Reliance Industries, Motherson Sumi Systems, Gail India, Ipca Laboratories, Mahindra and Mahindra, Paras Defence, Zen Technologies, Tata Consultancy Services, Hero MotoCorp and Bharti Airtel are among the top 10 picks of CapitalVia Global Research.
Benchmark indices Sensex and Nifty rose over 20 percent each in the year 2021 led by the strong economic recovery . All the sectoral indices ended the year in the green with power and metal indices adding over 60 percent each. Here are the top ten chart picks by CapitalVia Global Research for the the upcoming year 2022.
2/11
Reliance Industries (RIL) | Target: Rs 2,850 | RIL's long-term potential and dominating position in each of its product and service portfolios give it confidence in creating long-term value. Going forward, RIL's consumer business will be the main engine of growth. Following the fund raising, the company's balance sheet is robust, and its traditional operation will continue to generate consistent cash flows. We also see incremental value accretion from the ‘digital ecosystem’ that will be captured at the Jio Platforms. (Disclaimer: MoneyControl is a part of the Network18 group. Network18 is controlled by Independent Media Trust, of which Reliance Industries is the sole beneficiary.)
3/11
Motherson Sumi Systems | Target: Rs 320 | We believe that the business will benefit from the industry’s product mix shifting towards hybrid cars and electric vehicles from internal combustion engines. Focus on higher content per vehicle to gain further traction.
4/11
Gail India | Target: Rs 170 | Gail is a beneficiary of increasing gas consumption and government’s focus to expand gas as a key energy transition fuel. Stable volume growth along with higher profitability from gas trading, and LPG segment due to higher oil & gas prices will add value. Gail India is planning to expand in petrochemicals, specialty chemicals and renewables to supplement growth in its core business of natural gas marketing and transportation.
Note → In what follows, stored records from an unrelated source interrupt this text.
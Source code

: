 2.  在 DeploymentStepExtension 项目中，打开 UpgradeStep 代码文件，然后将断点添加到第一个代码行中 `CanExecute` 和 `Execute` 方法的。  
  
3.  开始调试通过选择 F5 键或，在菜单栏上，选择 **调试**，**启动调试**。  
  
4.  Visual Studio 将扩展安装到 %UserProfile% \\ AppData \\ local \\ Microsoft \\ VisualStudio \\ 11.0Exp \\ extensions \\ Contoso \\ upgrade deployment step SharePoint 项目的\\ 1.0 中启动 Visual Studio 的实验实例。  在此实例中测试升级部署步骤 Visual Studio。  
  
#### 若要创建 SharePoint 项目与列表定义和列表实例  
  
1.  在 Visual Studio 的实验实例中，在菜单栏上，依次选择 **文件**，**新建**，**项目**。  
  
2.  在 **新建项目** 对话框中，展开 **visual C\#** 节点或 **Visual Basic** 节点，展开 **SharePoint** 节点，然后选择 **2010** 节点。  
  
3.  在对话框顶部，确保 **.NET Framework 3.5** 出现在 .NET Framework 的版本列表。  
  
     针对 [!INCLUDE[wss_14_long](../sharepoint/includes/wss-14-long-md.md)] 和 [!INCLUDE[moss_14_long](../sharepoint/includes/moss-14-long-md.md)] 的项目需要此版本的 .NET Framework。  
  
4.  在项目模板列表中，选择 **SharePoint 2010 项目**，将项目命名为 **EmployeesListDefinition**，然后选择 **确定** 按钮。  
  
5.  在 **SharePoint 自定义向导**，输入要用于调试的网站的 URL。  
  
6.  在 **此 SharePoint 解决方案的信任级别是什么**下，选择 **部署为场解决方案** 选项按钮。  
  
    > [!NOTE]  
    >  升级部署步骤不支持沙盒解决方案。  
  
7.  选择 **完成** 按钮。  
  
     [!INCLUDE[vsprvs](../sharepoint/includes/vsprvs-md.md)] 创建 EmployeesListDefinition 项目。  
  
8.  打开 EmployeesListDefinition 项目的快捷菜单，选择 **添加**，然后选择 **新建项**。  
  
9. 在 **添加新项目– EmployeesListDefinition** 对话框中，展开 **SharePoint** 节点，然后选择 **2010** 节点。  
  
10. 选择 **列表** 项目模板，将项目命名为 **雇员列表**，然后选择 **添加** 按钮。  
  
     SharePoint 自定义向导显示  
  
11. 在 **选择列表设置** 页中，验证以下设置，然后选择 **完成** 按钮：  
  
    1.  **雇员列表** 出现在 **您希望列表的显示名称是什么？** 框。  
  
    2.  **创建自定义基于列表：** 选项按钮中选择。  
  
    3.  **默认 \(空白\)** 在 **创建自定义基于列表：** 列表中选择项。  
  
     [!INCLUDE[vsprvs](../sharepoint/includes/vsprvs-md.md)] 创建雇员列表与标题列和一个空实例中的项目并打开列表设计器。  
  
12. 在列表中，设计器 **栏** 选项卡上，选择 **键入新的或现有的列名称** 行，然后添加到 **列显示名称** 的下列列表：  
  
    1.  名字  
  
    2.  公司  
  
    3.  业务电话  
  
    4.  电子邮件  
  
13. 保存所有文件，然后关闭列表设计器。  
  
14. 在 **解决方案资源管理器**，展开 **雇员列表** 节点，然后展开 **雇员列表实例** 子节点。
Ipca Laboratories | Target: Rs 2,800 | Ipca Lab has strong volume growth in domestic formulation across products, cost competitive and consistent quality in active pharmaceutical ingredient (API) segments. The key therapeutic segments include cardiac, pain management, anti-malarial and anti-diabetic, anti-infectives. The company derived 46 percent of its revenues from the domestic market while 54 percent from international markets in FY21.
6/11
Mahindra and Mahindra | Target: Rs 1,100 | Mahindra and Mahindra, world’s largest tractor manufacturer and the third-largest passenger vehicle manufacturer in India, is targeting 10 times increase in the agricultural implements segment to drive growth in the medium term (by 2027).
7/11
Paras Defence and Space Technologies | Target: Rs 1,300 | It wants to take advantage of import substitution opportunities provided by the Indian government's Atmanirbhar Bharat and 'Make In India' programmes. As a result, we favor Paras because of its complex/wide product range, niche defense/space presence, strong customer relationships, and high entry hurdles. Given the government's strong emphasis on defence, the stock represents a solid chance for investors to participate in this niche market.
8/11
Zen Technologies | Target: Rs 300 | Zen Technologies has got a tremendous boost in manufacturing the drones after government’s recent drone incentive programme and relaxation in the laws of flying drones. The Indian government authorised Rs 120 crore production-linked incentive plan for the manufacture of drones and their parts over the next three years. We believe that Zen Tech being the leader in manufacturing drones in India. The government incentives would increase the order books and help the company achieve new heights in years to come.
Tata Consultancy Services (TCS) | Target: Rs 4,400 | TCS has formed a very solid client base and has increase its profits during the corona phase. Being the leader of the sector, we expect the momentum to continue and further growth in the company. We have seen the companies switch to digitalization and the IT sector has fully been benefited with this demand and we expect the demand to further continue in the market.
10/11
Hero MotoCorp | Target: Rs 3,200 | Hero MotoCorp is India’s leading two-wheeler manufacturer in terms of unit sales in a calendar year. It holds nearly 50% of the market share in the Indian motorcycle market. With the new development of the Electronic vehicles, the company is very well placed to be able to lead the market and use its current channel to grow in the coming times.
11/11
Bharti Airtel | Target: Rs 870 | Bharti Airtel is a good stock to hold for long-term. In past 15 years, company has successfully survived every difficulty in industry. The customer base has also steadily increased with QoQ despite the price hike recently which was followed by all the major telecom companies later. Bharti Airtel’s lower churn and strong network capability underscore the potential to see a similar healthy growth in the coming years as well.